サンバイオ(4592) 医薬品

間葉系幹細胞を用いた治療薬の提供

 当社は、ドナー由来の骨髄に存在する間葉系幹細胞を用いて再生医療等製品SB623の開発を進めている。対象疾患は外傷性脳損傷(TBI)や慢性期脳梗塞、脳出血などで、特にTBI の開発が先行。2022年3月に医薬品医療機器総合機構(PMDA)へ製造販売承認を申請している。

 23.1期はパイプラインの大きな進捗が見られず、22年2~10月期の累計事業収益は0円となった。費用面では、SB623のTBI承認取得に向けた製造関連費用を含む研究開発費が4,981百万円(前年同期比40.5%増)と増加したことに伴い、営業損失は6,404百万円(同1,664百万円の悪化)となっている。

SB623の承認取得は24.1期を想定

 SB623は22年3月にPMDAへ製造販売承認を申請しているが、22年12月に開催された「再生医療等製品・生物由来技術部会」においてSB623は議題に挙がっておらず、現状では承認取得に至っていない。部会は2、3カ月おきに開催され、早ければ23年3月頃に開催される部会で承認を取得する可能性があると野村では考えている。承認審査に時間を要している要因として、当社はSB623の生産関連での指摘をPMDAより受けているとしている。一方、製品の薬効などに関わる指摘は無いとのことである。会社は生産の問題解消に向けて迅速な対応を進めているが、長引くことがリスクだと野村では考える。

エクイティ・リサーチ部 松原 弘幸

富士フイルムホールディングス(4901) 化学

多角化を活かした成長が続く

 ビジネスイノベーションやイメージングを収益基盤と位置付け、注力分野であるヘルスケアやマテリアルズへの積極投資を進める。写真フィルムで培った独自技術をベースとした事業ポートフォリオ戦略の下、中期的に安定した利益成長が続くだろう。

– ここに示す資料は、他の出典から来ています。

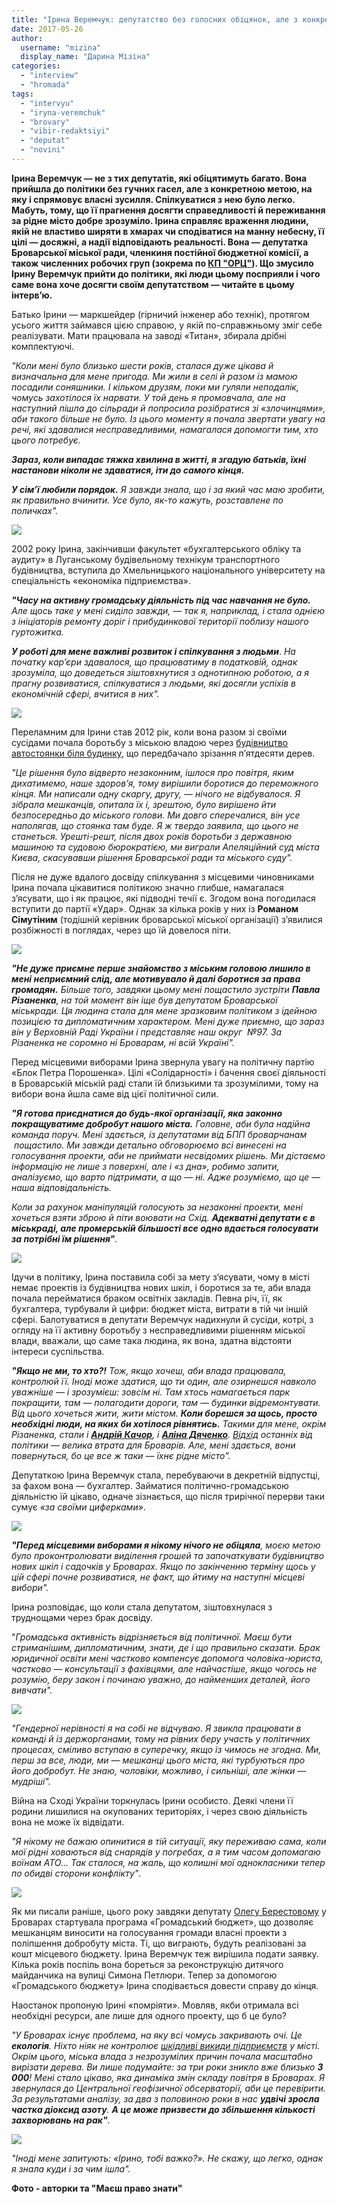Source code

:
 ```yaml
---
title: "Ірина Веремчук: депутатство без голосних обіцянок, але з конкретною метою"
date: 2017-05-26
author: 
  username: "mizina"
  display_name: "Дарина Мізіна"
categories: 
  - "interview"
  - "hromada"
tags: 
  - "intervyu"
  - "iryna-veremchuk"
  - "brovary"
  - "vibir-redaktsiyi"
  - "deputat"
  - "novini"
---
```


**Ірина Веремчук — не з тих депутатів, які обіцятимуть багато. Вона прийшла до політики без гучних гасел, але з конкретною метою, на яку і спрямовує власні зусилля. Спілкуватися з нею було легко. Мабуть, тому, що її прагнення досягти справедливості й переживання за рідне місто добре зрозуміло. Ірина справляє враження людини, якій не властиво ширяти в хмарах чи сподіватися на манну небесну, її цілі — досяжні, а надії відповідають реальності. Вона — депутатка Броварської міської ради, членкиня постійної бюджетної комісії, а також численних робочих груп (зокрема по [КП "ОРЦ"](https://mpz.brovary.org/biznes-plan-kp-orts-dokument-ni-pro-shho/)). Що змусило Ірину Веремчук прийти до політики, які люди цьому посприяли і чого саме вона хоче досягти своїм депутатством — читайте в цьому інтерв’ю.**

Батько Ірини — маркшейдер (гірничий інженер або технік), протягом усього життя займався цією справою, у якій по-справжньому зміг себе реалізувати. Мати працювала на заводі «Титан», збирала дрібні комплектуючі.

_"Коли мені було близько шести років, сталася дуже цікава й визначальна для мене пригода. Ми жили в селі й разом із мамою посадили соняшники. І кільком друзям, поки ми гуляли неподалік, чомусь захотілося їх нарвати. У той день я промовчала, але на наступний пішла до сільради й попросила розібратися зі «злочинцями», аби такого більше не було. Із цього моменту я почала звертати увагу на речі, які здавалися несправедливими, намагалася допомогти тим, хто цього потребує._

**_Зараз, коли випадає тяжка хвилина в житті, я згадую батьків, їхні настанови ніколи не здаватися, іти до самого кінця._**

**_У сім’ї любили порядок._** _Я завжди знала, що і за який час маю зробити, як правильно вчинити. Усе було, як-то кажуть, розставлене по поличках"._

[![](https://mpz.brovary.org/wp-content/uploads/2017/05/veremchuk.jpg)](https://mpz.brovary.org/wp-content/uploads/2017/05/veremchuk.jpg)

2002 року Ірина, закінчивши факультет «бухгалтерського обліку та аудиту» в Луганському будівельному технікум транспортного будівництва, вступила до Хмельницького національного університету на спеціальність «економіка підприємства».

**_"Часу на активну громадську діяльність під час навчання не було._** _Але щось таке у мені сиділо завжди, — так я, наприклад, і стала однією з ініціаторів ремонту доріг і прибудинкової території поблизу нашого гуртожитка._

**_У роботі для мене важливі розвиток і спілкування з людьми_**. _На початку кар’єри здавалося, що працюватиму в податковій, однак зрозуміла, що доведеться зіштовхнутися з однотипною роботою, а я прагну розвиватися, спілкуватися з людьми, які досягли успіхів в економічній сфері, вчитися в них"._

[![](https://mpz.brovary.org/wp-content/uploads/2017/05/IMG_0497.jpg)](https://mpz.brovary.org/wp-content/uploads/2017/05/IMG_0497.jpg)

Переламним для Ірини став 2012 рік, коли вона разом зі своїми сусідами почала боротьбу з міською владою через [будівництво автостоянки біля будинку](https://mpz.brovary.org/zhiteli-bagatopoverhivki-na-chernyahovskogo-zashipuvali-dereva-na-mistsi-yakih-vlada-hoche-zrobiti-avtoparkovku/), що передбачало зрізання п’ятдесяти дерев.

_"Це рішення було відверто незаконним, ішлося про повітря, яким дихатимемо, наше здоров’я, тому вирішили боротися до переможного кінця. Ми написали одну скаргу, другу, — нічого не відбувалося. Я зібрала мешканців, опитала їх і, зрештою, було вирішено йти безпосередньо до міського голови. Ми довго сперечалися, він усе наполягав, що стоянка там буде. Я ж твердо заявила, що цього не станеться. Урешті-решт, після двох років боротьби з державною машиною та судовою бюрократією, ми виграли Апеляційний суд міста Києва, скасувавши рішення Броварської ради та міського суду"._

Після не дуже вдалого досвіду спілкування з місцевими чиновниками Ірина почала цікавитися політикою значно глибше, намагалася з’ясувати, що і як працює, які підводні течії є. Згодом вона погодилася вступити до партії «Удар». Однак за кілька років у них із **Романом Сімутіним** (тодішній керівник броварської міської організації) з’явилися розбіжності в поглядах, через що їй довелося піти.

[![](https://mpz.brovary.org/wp-content/uploads/2017/04/11.jpg)](https://mpz.brovary.org/wp-content/uploads/2017/04/11.jpg)

**_"Не дуже приємне перше знайомство з міським головою лишило в мені неприємний слід, але мотивувало й далі боротися за права громадян._** _Більше того, завдяки цьому мені пощастило зустріти **Павла Різаненка**, на той момент він іще був депутатом Броварської міськради. Ця людина стала для мене зразковим політиком з ідейною позицією та дипломатичним характером. Мені дуже приємно, що зараз він у Верховній Раді України і представляє наш округ  №97. За Різаненка не соромно ні Броварам, ні всій Україні"._

Перед місцевими виборами Ірина звернула увагу на політичну партію «Блок Петра Порошенка». Цілі «Солідарності» і бачення своєї діяльності в Броварській міській раді стали їй близькими та зрозумілими, тому на вибори вона йшла саме від цієї політичної сили.

**_"Я готова приєднатися до будь-якої організації, яка законно покращуватиме добробут нашого міста._** _Головне, аби була надійна команда поруч. Мені здається, із депутатами від БПП броварчанам  пощастило. Ми завжди детально обговорюємо всі винесені на голосування проекти, аби не приймати несвідомих рішень. Ми дістаємо інформацію не лише з поверхні, але і «з дна», робимо запити, аналізуємо, що варто підтримати, а що — ні. Адже розуміємо, що це — наша відповідальність._

_Коли за рахунок маніпуляцій голосують за незаконні проекти, мені хочеться взяти зброю й піти воювати на Схід. **Адекватні депутати є в міськраді, але промерській більшості все одно вдається голосувати за потрібні їм рішення"**._

[![](https://mpz.brovary.org/wp-content/uploads/2017/05/veremchuk-1.jpg)](https://mpz.brovary.org/wp-content/uploads/2017/05/veremchuk-1.jpg)

Ідучи в політику, Ірина поставила собі за мету з’ясувати, чому в місті немає проектів із будівництва нових шкіл, і боротися за те, аби влада почала перейматися браком освітніх закладів. Певна річ, її, як бухгалтера, турбували й цифри: бюджет міста, витрати в тій чи іншій сфері. Балотуватися в депутати Веремчук надихнули й сусіди, котрі, з огляду на її активну боротьбу з несправедливими рішенням міської влади, вважали, що саме така людина, як вона, здатна відстояти інтереси суспільства.

**_"Якщо не ми, то хто?!_** _Тож, якщо хочеш, аби влада працювала, контролюй її._ _Іноді може здатися, що ти один, але озирнешся навколо уважніше — і зрозумієш: зовсім ні. Там хтось намагається парк покращити, там — полагодити дороги, там — будинки відремонтувати. Від цього хочеться жити, жити містом. **Коли борешся за щось, просто необхідні люди, на яких би хотілося рівнятись.** Такими для мене, окрім Різаненка, стали і [**Андрій Качор**](https://mpz.brovary.org/andriy-kachor-dlya-mene-zhurnalistika-tse-instrument-u-borotbi-za-spravedlivist/), і [**Аліна Дяченко**](https://mpz.brovary.org/alina-dyachenko-zhurnalistika-dlya-mene-tse-sposib-zminiti-svit-i-chinovnikiv/). [Відхід](https://mpz.brovary.org/andrij-vasylenko-alina-dyachenko-bilshe-ne-deputaty/) останніх від політики — велика втрата для Броварів. Але, мені здається, вони повернуться, бо це все ж таки — їхнє рідне місто"._

Депутаткою Ірина Веремчук стала, перебуваючи в декретній відпустці, за фахом вона — бухгалтер. Займатися політично-громадською діяльністю їй цікаво, одначе зізнається, що після трирічної перерви таки сумує _«за своїми циферками»_.

[![](https://mpz.brovary.org/wp-content/uploads/2017/05/veremchuk-2.jpg)](https://mpz.brovary.org/wp-content/uploads/2017/05/veremchuk-2.jpg)

**_"Перед місцевими виборами я нікому нічого не обіцяла_**_, моєю метою було проконтролювати виділення грошей та започаткувати будівництво нових шкіл і садочків у Броварах. Якщо по закінченню терміну щось у цій сфері почне розвиватися, не факт, що йтиму на наступні місцеві вибори"._

Ірина розповідає, що коли стала депутатом, зіштовхнулася з труднощами через брак досвіду.

"_Громадська активність відрізняється від політичної. Маєш бути стриманішим, дипломатичним, знати, де і що правильно сказати. Брак юридичної освіти мені частково компенсує допомога чоловіка-юриста, частково — консультації з фахівцями, але найчастіше, якщо чогось не розумію, беру закон і починаю уважно, до найменших деталей, його вивчати"._

![](https://mpz.brovary.org/wp-content/uploads/2017/05/IMG_0486.jpg)

_"Гендерної нерівності я на собі не відчуваю. Я звикла працювати в команді й із держорганами, тому на рівних беру участь у політичних процесах, сміливо вступаю в суперечку, якщо із чимось не згодна. Ми, перш за все, люди, ми — мешканці цього міста, які турбуються про його добробут. Не знаю, чоловіки, можливо, і сильніші, але жінки — мудріші"._

Війна на Сході України торкнулась Ірини особисто. Деякі члени її родини лишилися на окупованих територіях, і через свою діяльність вона не може їх відвідати.

_"Я нікому не бажаю опинитися в тій ситуації, яку переживаю сама, коли мої рідні ховаються від снарядів у погребах, а я тим часом допомагаю воїнам АТО... Так сталося, на жаль, що колишні мої однокласники тепер по обидві сторони конфлікту"_.

[![](https://mpz.brovary.org/wp-content/uploads/2017/05/IMG_0467.jpg)](https://mpz.brovary.org/wp-content/uploads/2017/05/IMG_0467.jpg)

Як ми писали раніше, цього року завдяки депутату [Олегу Берестовому](https://mpz.brovary.org/deputat-u-21-rik-oleg-berestovyj-navazhytys-dosyagty/) у Броварах стартувала програма «Громадський бюджет», що дозволяє мешканцям виносити на голосування громади власні проекти з поліпшення добробуту міста. Ті, що виграють, будуть реалізовані за кошт місцевого бюджету. Ірина Веремчук теж вирішила подати заявку. Кілька років поспіль вона бореться за реконструкцію дитячого майданчика на вулиці Симона Петлюри. Тепер за допомогою «Громадського бюджету» Ірина сподівається довести справу до кінця.

Наостанок пропоную Ірині «помріяти». Мовляв, якби отримала всі необхідні ресурси, але лише для одного проекту, що б це було?

_"У Броварах існує проблема, на яку всі чомусь закривають очі. Це **екологія**. Ніхто ніяк не контролює [шкідливі викиди підприємств](https://mpz.brovary.org/brovaram-perehopylo-duh-vidbulasya-persha-zustrich-ta-zbir-pidpysiv-shhodo-stanu-povitrya-foto/) у місті. Окрім цього, міська влада з незрозумілих причин почала масштабно вирізати дерева. Ви лише подумайте: за три роки зникло вже близько **3 000**! Мені стало цікаво, яка динаміка змін складу повітря в Броварах. Я звернулася до Центральної геофізичної обсерваторії, аби це перевірити. За результатами аналізу, за два з половиною роки в нас **удвічі зросла частка діоксид азоту**. **А це може призвести до збільшення кількості захворювань на рак"**._

[![](https://mpz.brovary.org/wp-content/uploads/2017/04/dereva-14.jpg)](https://mpz.brovary.org/wp-content/uploads/2017/04/dereva-14.jpg)

_"Іноді мене запитують: «Ірино, тобі важко?». Не скажу, що легко, однак я знала куди і за чим ішла"._

**Фото - авторки та "Маєш право знати"**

 2023.3期の営業利益は前期比14%増の2,630億円、24.3期の営業利益は同11%増の2,910億円を予想する。欧米の景気減速を踏まえ、ディスプレイ材料では減収が続き、イメージングの売上成長も鈍化を見込んでいる。しかし、全体ではヘルスケアを中心に景気変動に左右されにくい事業の比率が高いため、営業増益を維持することが可能と見ている。

大型設備稼働に向けた商談が順調

 当社はバイオCDMO(バイオ医薬の生産プロセスの開発及び製造受託)の大型設備の増産投資に取り組んでいるが、医薬品メーカーとの商談は順調に進んでいるようだ。デンマーク拠点とノースカロライナ拠点で進めている能力増強が完了する28.3期では、2万リットルタンク28基のうち6基が契約済み、10基が商談内定、12基が商談中とのことである。

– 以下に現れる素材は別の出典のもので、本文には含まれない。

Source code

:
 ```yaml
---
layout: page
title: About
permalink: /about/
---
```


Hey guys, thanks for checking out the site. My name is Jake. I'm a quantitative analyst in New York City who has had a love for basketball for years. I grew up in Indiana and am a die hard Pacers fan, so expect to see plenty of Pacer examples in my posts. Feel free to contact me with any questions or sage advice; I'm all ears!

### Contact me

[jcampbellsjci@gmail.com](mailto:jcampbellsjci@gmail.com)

 製薬メーカーによるバイオ医薬品の生産外部委託が進むことや、次世代抗体(バイスペシフィック抗体、Fc融合タンパク質など)の生産性が低いことなどから、需給バランスについても逼迫した状況が続く見通しである。

(エクイティ・リサーチ部 岡崎 優)

三井不動産(8801) 不動産

23.3期は過去最高益を予想

 ビル・住宅・ショッピングセンターなどの複合的な街づくりを得意とする日本の大手総合不動産デベロッパー。物流施設やホテル・レジャー事業の他、海外における不動産開発事業も積極化している。

 商業・ホテル・レジャー施設事業は新型コロナの悪影響から回復途上にあるものの、主力のオフィス賃貸や分譲マンション事業が好調であるため、2023.3期の営業利益は前期比25%増益の3,050億円と過去最高益を更新すると予想している。24.3期は、日米で22年に竣工した大型オフィスビルが共に通期稼働し業績に貢献することに加えて、ホテル・レジャー事業の回復が進むことで同8%増益を予想する。

市場とは異なり空室率は改善

 市場全体をみると、23年は東京都港区で新築ビルが多く竣工し、空室率が悪化する見通しである。しかし当社については、地盤とする中央区のビル供給が限定的である。また、22年8月に竣工した「東京ミッドタウン八重洲」のリーシングが進捗する見込みであり、空室率は22年9月の6.7%から改善する可能性が高いと考える。

 23年春の日本銀行総裁の交代を控え、金融政策が引き締め方向へ変更される可能性があり、この点は不動産株全体の重石となりうる。しかし、当社は業績が堅調であるうえに、総還元性向45%を公約するなど株主還元に前向きである。現在の局面でも引き続き注目していきたい。